Filter the data below, keeping only lines that contain "starts".

[Records drawn from a dataset]
+ + + +

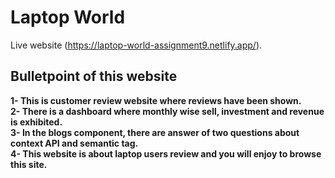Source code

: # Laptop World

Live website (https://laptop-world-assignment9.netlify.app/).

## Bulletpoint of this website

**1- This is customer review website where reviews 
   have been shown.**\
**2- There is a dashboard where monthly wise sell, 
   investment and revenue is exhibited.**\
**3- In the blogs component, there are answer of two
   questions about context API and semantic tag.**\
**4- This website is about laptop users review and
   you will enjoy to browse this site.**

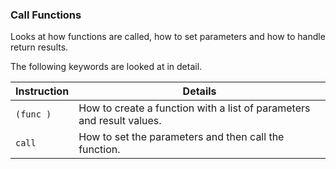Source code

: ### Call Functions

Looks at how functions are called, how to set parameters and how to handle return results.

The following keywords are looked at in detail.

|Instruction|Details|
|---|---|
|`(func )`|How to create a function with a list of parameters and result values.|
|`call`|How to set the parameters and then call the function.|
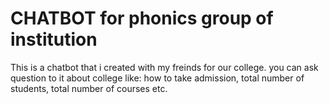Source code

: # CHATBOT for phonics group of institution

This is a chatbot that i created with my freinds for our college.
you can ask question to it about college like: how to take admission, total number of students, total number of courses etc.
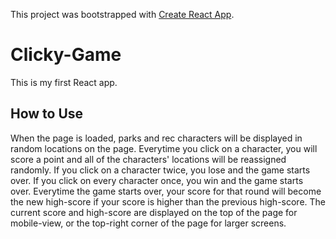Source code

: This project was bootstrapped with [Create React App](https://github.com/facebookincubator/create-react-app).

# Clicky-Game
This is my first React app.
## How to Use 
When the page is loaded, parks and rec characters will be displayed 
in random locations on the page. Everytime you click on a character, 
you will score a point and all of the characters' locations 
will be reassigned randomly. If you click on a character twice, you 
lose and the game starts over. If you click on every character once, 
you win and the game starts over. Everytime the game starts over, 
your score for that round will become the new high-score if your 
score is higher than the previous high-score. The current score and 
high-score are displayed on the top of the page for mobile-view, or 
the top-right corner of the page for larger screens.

+ + + +

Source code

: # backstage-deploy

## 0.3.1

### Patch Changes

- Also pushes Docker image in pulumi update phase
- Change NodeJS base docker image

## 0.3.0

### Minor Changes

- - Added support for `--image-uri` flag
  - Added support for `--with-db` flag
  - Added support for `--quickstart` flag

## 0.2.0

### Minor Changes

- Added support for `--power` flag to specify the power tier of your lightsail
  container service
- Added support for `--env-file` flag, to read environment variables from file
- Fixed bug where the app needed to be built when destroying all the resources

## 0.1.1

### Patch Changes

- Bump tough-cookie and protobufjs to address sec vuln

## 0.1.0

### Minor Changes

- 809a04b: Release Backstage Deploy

+ + + +

[SOLVED EXERCISE]
lose and the game starts over. If you click on every character once, 
you win and the game starts over. Everytime the game starts over, 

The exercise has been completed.